Search term "into": copy each line of the records that contains it.

# Saved entries
§ §

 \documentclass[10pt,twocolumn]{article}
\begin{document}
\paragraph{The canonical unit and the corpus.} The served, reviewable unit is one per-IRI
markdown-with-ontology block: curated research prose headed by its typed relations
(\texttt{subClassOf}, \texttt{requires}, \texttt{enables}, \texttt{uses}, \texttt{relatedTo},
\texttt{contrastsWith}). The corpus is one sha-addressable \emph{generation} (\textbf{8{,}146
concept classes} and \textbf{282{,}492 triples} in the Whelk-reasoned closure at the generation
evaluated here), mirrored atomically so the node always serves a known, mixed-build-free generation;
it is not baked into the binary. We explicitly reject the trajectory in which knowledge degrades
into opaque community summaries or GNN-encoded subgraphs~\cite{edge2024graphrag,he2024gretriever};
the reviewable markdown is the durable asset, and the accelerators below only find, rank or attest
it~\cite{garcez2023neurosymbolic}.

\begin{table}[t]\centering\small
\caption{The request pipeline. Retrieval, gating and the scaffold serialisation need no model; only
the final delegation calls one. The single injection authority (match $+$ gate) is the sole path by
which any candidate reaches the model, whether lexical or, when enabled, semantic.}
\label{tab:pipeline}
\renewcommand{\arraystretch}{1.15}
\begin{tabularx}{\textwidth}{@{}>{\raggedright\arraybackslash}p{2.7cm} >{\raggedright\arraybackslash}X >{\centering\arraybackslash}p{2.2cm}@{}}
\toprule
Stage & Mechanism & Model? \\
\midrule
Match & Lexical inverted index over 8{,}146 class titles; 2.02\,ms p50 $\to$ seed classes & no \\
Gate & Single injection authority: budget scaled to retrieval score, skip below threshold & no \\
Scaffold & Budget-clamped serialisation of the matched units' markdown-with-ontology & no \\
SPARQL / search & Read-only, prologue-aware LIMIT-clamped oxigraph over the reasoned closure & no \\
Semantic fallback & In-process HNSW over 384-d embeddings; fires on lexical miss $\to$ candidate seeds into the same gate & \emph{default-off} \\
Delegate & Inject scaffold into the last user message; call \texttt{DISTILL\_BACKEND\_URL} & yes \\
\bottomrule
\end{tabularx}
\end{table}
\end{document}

§ §

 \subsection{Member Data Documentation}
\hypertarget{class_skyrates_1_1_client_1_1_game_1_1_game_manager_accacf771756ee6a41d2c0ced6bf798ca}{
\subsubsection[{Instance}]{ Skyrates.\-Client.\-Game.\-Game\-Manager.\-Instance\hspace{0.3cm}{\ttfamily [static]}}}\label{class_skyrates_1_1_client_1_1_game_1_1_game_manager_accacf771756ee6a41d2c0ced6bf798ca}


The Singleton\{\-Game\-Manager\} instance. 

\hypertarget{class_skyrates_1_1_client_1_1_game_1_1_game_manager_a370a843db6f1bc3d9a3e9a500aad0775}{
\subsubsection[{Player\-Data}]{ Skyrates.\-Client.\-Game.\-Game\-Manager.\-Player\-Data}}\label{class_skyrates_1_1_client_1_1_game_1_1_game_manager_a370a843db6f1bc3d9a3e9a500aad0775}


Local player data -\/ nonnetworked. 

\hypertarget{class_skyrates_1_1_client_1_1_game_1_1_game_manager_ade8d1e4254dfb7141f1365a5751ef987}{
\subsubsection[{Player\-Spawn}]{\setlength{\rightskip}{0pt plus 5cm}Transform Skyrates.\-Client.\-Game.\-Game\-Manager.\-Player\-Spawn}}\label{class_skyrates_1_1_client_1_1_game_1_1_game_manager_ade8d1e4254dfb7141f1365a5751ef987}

§ §

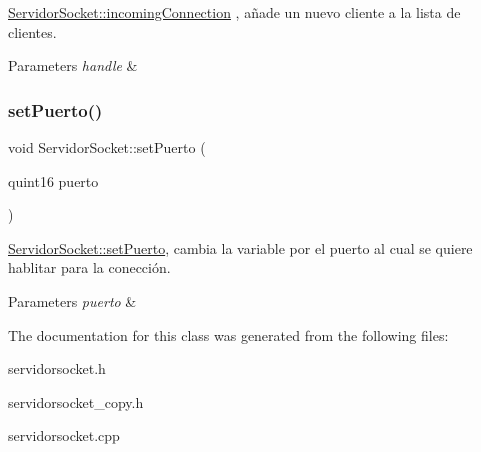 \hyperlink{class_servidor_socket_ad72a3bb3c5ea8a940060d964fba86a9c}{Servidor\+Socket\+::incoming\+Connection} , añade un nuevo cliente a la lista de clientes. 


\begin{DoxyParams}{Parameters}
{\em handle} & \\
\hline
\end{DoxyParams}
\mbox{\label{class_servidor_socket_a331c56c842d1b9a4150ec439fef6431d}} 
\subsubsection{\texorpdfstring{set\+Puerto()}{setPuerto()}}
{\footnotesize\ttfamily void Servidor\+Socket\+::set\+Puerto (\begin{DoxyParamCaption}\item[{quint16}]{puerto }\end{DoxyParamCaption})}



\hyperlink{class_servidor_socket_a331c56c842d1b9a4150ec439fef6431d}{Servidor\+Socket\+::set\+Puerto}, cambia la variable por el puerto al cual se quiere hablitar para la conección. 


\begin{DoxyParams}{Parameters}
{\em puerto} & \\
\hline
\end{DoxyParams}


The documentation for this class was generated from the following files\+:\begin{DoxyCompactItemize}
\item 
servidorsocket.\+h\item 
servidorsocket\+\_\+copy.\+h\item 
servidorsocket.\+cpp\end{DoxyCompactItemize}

§ §

# Problem solution
it is not baked into the binary. We explicitly reject the trajectory in which knowledge degrades
into opaque community summaries or GNN-encoded subgraphs~\cite{edge2024graphrag,he2024gretriever};
Semantic fallback & In-process HNSW over 384-d embeddings; fires on lexical miss $\to$ candidate seeds into the same gate & \emph{default-off} \\
Delegate & Inject scaffold into the last user message; call \texttt{DISTILL\_BACKEND\_URL} & yes \\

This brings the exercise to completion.